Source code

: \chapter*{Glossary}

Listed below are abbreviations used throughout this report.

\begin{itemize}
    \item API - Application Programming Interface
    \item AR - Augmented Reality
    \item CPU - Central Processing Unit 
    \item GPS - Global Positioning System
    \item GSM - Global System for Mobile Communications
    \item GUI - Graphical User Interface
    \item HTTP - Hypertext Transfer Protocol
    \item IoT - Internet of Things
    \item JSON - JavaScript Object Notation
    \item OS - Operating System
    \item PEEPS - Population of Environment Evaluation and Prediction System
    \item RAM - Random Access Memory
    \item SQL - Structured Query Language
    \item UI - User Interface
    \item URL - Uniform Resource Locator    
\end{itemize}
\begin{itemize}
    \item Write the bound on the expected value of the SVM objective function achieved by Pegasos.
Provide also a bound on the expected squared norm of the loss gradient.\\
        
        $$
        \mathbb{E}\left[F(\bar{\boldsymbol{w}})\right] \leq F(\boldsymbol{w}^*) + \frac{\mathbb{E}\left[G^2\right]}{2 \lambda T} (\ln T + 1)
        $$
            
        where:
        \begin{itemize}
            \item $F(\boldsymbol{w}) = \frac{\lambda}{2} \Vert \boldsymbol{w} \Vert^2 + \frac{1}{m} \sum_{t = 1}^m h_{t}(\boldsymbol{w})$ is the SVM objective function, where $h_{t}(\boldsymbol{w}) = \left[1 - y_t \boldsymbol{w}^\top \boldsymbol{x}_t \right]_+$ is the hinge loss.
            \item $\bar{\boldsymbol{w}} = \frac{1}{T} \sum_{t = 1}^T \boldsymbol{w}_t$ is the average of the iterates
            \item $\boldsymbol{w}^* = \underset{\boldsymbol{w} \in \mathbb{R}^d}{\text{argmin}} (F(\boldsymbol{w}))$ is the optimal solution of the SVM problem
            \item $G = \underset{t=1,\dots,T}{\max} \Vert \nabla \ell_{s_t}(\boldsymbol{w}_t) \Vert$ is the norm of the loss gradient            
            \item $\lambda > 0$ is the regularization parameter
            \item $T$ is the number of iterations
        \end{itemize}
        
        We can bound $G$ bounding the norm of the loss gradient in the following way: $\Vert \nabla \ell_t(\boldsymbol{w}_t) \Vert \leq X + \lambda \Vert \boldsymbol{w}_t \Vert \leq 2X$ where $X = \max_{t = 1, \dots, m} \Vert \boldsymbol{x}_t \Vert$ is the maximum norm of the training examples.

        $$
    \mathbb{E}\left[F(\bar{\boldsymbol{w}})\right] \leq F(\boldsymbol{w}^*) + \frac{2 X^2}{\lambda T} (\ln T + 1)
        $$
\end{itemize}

→ WORK REQUEST
What you write must match the material above exactly and in full.

→ RESULT OF THE TASK
Source code

: \chapter*{Glossary}

Listed below are abbreviations used throughout this report.

\begin{itemize}
    \item API - Application Programming Interface
    \item AR - Augmented Reality
    \item CPU - Central Processing Unit 
    \item GPS - Global Positioning System
    \item GSM - Global System for Mobile Communications
    \item GUI - Graphical User Interface
    \item HTTP - Hypertext Transfer Protocol
    \item IoT - Internet of Things
    \item JSON - JavaScript Object Notation
    \item OS - Operating System
    \item PEEPS - Population of Environment Evaluation and Prediction System
    \item RAM - Random Access Memory
    \item SQL - Structured Query Language
    \item UI - User Interface
    \item URL - Uniform Resource Locator    
\end{itemize}
\begin{itemize}
    \item Write the bound on the expected value of the SVM objective function achieved by Pegasos.
Provide also a bound on the expected squared norm of the loss gradient.\\
        
        $$
        \mathbb{E}\left[F(\bar{\boldsymbol{w}})\right] \leq F(\boldsymbol{w}^*) + \frac{\mathbb{E}\left[G^2\right]}{2 \lambda T} (\ln T + 1)
        $$
            
        where:
        \begin{itemize}
            \item $F(\boldsymbol{w}) = \frac{\lambda}{2} \Vert \boldsymbol{w} \Vert^2 + \frac{1}{m} \sum_{t = 1}^m h_{t}(\boldsymbol{w})$ is the SVM objective function, where $h_{t}(\boldsymbol{w}) = \left[1 - y_t \boldsymbol{w}^\top \boldsymbol{x}_t \right]_+$ is the hinge loss.
            \item $\bar{\boldsymbol{w}} = \frac{1}{T} \sum_{t = 1}^T \boldsymbol{w}_t$ is the average of the iterates
            \item $\boldsymbol{w}^* = \underset{\boldsymbol{w} \in \mathbb{R}^d}{\text{argmin}} (F(\boldsymbol{w}))$ is the optimal solution of the SVM problem
            \item $G = \underset{t=1,\dots,T}{\max} \Vert \nabla \ell_{s_t}(\boldsymbol{w}_t) \Vert$ is the norm of the loss gradient            
            \item $\lambda > 0$ is the regularization parameter
            \item $T$ is the number of iterations
        \end{itemize}
        
        We can bound $G$ bounding the norm of the loss gradient in the following way: $\Vert \nabla \ell_t(\boldsymbol{w}_t) \Vert \leq X + \lambda \Vert \boldsymbol{w}_t \Vert \leq 2X$ where $X = \max_{t = 1, \dots, m} \Vert \boldsymbol{x}_t \Vert$ is the maximum norm of the training examples.

        $$
    \mathbb{E}\left[F(\bar{\boldsymbol{w}})\right] \leq F(\boldsymbol{w}^*) + \frac{2 X^2}{\lambda T} (\ln T + 1)
        $$
\end{itemize}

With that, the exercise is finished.